Thou shalt not deride ‘Tal-Ajkla’
In his blog, Andrew Azzopardi raised the issue of whether making fun of the candidate standing for election under the ‘Tal-Ajkla’ banner is ethical and acceptable in our society.
Fr Mark Montebello was quick to respond, insisting that “being amused with ridiculing half-wits, and encouraging them to be publicly mocked, is shameful and immoral”, adding: “This is local politics at its best. What a disgrace!”
After seven weeks of an electoral campaign during which ‘serious’ politicians have been lambasted in the social networks, ridiculed in cartoons, called everything imaginable under the sun, with everybody accepting this treatment as par for the course, these remarks seem to me quite rich.

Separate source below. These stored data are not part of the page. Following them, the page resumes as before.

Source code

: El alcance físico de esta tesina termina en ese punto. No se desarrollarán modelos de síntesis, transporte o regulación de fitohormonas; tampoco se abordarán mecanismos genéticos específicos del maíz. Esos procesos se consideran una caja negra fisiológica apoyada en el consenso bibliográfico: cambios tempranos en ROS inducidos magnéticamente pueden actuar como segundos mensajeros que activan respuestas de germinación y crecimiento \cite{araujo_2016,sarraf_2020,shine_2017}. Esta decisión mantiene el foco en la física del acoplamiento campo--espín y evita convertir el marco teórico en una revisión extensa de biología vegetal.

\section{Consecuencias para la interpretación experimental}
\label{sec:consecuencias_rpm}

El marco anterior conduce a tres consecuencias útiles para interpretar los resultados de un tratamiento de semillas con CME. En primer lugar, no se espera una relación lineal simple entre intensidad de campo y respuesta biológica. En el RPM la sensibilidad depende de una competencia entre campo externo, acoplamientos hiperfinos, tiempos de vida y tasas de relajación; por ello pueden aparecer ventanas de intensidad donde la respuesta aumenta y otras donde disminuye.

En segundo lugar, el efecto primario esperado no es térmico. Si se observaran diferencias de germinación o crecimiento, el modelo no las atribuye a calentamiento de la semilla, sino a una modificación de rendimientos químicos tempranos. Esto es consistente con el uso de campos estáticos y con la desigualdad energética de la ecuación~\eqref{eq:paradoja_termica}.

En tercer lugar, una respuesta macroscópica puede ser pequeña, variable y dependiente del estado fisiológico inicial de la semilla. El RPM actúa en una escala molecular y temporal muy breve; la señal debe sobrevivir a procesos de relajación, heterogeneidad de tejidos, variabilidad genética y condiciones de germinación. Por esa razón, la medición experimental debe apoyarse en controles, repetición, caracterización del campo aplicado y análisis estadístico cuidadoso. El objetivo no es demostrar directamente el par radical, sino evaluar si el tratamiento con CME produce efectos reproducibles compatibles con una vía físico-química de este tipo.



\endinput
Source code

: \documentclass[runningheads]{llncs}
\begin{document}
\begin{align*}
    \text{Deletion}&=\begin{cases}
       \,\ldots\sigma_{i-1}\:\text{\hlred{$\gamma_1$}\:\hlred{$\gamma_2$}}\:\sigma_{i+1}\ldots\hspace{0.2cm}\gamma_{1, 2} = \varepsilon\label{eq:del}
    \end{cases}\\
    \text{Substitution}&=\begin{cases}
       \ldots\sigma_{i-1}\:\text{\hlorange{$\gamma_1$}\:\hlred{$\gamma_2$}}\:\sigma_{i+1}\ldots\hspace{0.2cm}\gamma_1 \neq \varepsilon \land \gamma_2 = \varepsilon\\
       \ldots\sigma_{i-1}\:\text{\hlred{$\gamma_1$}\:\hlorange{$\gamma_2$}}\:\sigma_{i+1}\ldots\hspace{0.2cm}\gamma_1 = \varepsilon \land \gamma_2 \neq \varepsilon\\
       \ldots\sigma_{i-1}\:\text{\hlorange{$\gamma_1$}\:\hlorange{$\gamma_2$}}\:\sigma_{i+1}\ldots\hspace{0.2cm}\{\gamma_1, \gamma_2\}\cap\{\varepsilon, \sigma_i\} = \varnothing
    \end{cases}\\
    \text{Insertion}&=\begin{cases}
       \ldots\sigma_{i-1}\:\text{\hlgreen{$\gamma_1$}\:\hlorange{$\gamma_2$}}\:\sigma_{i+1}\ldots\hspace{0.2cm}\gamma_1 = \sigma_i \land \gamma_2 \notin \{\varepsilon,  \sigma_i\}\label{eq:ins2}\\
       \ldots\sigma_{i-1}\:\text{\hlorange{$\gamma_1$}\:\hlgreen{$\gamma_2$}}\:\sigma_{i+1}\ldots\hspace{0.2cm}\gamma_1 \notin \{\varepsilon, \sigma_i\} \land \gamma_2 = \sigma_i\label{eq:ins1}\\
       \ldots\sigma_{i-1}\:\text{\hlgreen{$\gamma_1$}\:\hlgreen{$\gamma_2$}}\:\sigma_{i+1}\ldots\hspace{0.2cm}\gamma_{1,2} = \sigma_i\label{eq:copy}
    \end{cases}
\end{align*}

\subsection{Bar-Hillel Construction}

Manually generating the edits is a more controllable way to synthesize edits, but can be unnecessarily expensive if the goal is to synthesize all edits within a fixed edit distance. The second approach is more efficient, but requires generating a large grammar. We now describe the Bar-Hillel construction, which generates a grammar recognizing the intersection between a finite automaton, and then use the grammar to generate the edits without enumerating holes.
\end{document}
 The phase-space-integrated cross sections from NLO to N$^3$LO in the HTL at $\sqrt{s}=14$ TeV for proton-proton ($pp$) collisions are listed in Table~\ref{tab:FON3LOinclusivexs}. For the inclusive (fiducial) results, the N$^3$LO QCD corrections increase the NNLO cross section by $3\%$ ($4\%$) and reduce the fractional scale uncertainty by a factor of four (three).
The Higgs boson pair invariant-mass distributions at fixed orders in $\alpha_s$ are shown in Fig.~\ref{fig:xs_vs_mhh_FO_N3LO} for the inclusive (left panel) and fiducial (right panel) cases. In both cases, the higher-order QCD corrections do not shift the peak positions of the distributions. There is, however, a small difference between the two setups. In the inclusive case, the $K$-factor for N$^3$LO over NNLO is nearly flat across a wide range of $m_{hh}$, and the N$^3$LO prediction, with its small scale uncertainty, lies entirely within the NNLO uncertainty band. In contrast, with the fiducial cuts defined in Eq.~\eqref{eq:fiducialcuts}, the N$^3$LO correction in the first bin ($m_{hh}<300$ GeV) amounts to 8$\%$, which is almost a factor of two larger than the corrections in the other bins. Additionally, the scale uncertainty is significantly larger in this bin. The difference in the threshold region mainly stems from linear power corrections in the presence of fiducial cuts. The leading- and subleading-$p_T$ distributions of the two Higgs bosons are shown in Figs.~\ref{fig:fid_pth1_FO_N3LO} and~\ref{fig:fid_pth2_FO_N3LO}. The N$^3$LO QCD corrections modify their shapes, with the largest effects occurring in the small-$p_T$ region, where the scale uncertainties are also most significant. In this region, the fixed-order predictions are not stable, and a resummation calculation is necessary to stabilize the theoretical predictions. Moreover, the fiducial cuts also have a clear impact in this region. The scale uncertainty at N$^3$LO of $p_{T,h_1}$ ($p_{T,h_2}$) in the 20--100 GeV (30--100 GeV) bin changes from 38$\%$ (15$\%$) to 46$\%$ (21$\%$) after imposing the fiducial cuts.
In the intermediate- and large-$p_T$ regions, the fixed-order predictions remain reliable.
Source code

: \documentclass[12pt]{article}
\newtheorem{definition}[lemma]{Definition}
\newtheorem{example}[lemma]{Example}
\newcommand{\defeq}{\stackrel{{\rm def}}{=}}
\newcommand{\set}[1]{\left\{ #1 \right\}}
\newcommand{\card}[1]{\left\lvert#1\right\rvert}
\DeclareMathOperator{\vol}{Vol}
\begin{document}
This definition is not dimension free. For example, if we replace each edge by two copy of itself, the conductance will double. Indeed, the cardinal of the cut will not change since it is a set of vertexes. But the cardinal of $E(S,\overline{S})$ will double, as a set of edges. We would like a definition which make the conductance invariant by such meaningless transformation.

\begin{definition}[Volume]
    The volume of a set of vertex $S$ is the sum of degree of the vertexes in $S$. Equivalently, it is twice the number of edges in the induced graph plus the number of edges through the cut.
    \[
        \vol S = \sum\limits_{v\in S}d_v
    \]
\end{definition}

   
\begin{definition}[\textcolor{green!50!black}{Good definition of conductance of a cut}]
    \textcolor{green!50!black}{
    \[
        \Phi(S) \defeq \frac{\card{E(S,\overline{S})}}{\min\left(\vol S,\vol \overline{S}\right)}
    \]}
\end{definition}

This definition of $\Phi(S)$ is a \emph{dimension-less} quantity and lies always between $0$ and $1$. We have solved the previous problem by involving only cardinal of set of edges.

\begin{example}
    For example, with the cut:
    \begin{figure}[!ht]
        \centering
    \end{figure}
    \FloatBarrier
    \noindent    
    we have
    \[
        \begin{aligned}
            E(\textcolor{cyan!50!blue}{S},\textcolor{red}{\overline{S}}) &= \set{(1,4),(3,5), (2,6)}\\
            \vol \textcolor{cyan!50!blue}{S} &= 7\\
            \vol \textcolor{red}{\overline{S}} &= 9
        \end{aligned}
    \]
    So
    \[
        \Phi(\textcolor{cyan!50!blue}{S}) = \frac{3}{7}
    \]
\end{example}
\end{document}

The ‘Tal-Ajkla’ phenomenon is obviously a reaction to the boredom generated by an electoral campaign that was by far too long and has become incredibly predictable – except for the mudslinging sessions that have become the order of the day.
When the Prime Minister during the debate organised by The Times last Tuesday was asked who started the mudslinging in the campaign, to his credit he did not respond by pointing the finger to the other side. Obviously it is not just Malta that belongs to us all!
The problem is that people are no longer being shocked when politicians lie about each other or when they blow up small incidents leading them to make serious accusations against each other. Neither are they shocked when they hear of corruption and graft in our society. When accusations are made against a person in the opposing political camp and who is perceived to have negative attributes, some accept even the wildest accusations as if they were the gospel truth, so long as they attack the other side, of course. Has our society become immune to the serious loss of values that we perceive around us today?
For me, character assassination is the most repugnant of political tactics, but no one ever said how shameful this behaviour is. It was the mocking of the ‘Tal-Ajkla’ candidate that made the grade. Having been the victim of two obscene character assassinations perpetrated in 1996 and 2008 by the Labour media that seemed to have a predilection for this sort of ‘sport’, I have a pretty good idea on how other victims feel.
I think that character assassination is disgraceful, and can never condone it, irrespective of which side of the political divide it is coming from. I cannot understand how some people condemn it when it comes from one side and wallow in it when it comes from the ‘opposite’ side. The fact that this dirty tactic is no longer the monopoly of one side but has been openly adopted also by the other saddens me no end.
Perhaps it is far more convenient for ethicists and morality connoisseurs to criticise the ordinary man in the street for having some fun at the expense of ‘Tal-Ajkla’ than to take any of the big political parties and their media head on.
Ignoring character assassination, while pontificating that mocking ‘Tal-Ajkla’ is irresponsible behaviour that shames the Maltese people is surely missing the wood for the trees. Is maliciously spreading lies and subjecting politicians to character assassination acceptable while poking fun and ridiculing loony candidates is a definite no-no?
Did anyone say ‘shameful’? My negative reaction to character assassination from whatever origin seems perverse to many.
Apparently, I am expected to react negatively to character assassination only when this is against someone from ‘our’ side and not when it is the other way about. Some even argue that there must be an ulterior motive behind my reasoning and dismiss my distress about the use of character assassination tactics by the party, of which I am a card carrying member, as obvious signs that I am a doddering old fool, or wreaking vengeance because I did not get what I wanted or simply a traitor to the cause.
As to mocking ‘Tal-Ajkla’, I know that we are in the era of political correctness that deems we should avoid joking about people with handicaps, whether they stammer or are blind, deaf, one-legged, menopausal women or old men suffering from erectile dysfunction. In practice, this means that most television sitcoms and jokes should be banned.
I think we have gone overboard with this mania for political correctness. At the risk of sounding even more politically incorrect, I think it’s about time to stop this nonsense and free humour from the shackles of political correctness. The right for freedom of expression includes the right to tease, taunt, mock, rib and needle any public personality and any group of people or institution.
Some think this applies only to ‘serious’ politicians. Yet, if every time one tries to raise a laugh, he or she has to pass some stringent test of political correctness, one might as well forget it and just stick to believing that all politicians are liars, irresponsible and dishonest, even if this is no laughing matter.
By the way, I forgot to mention that there are also jokes about people suffering from dementia.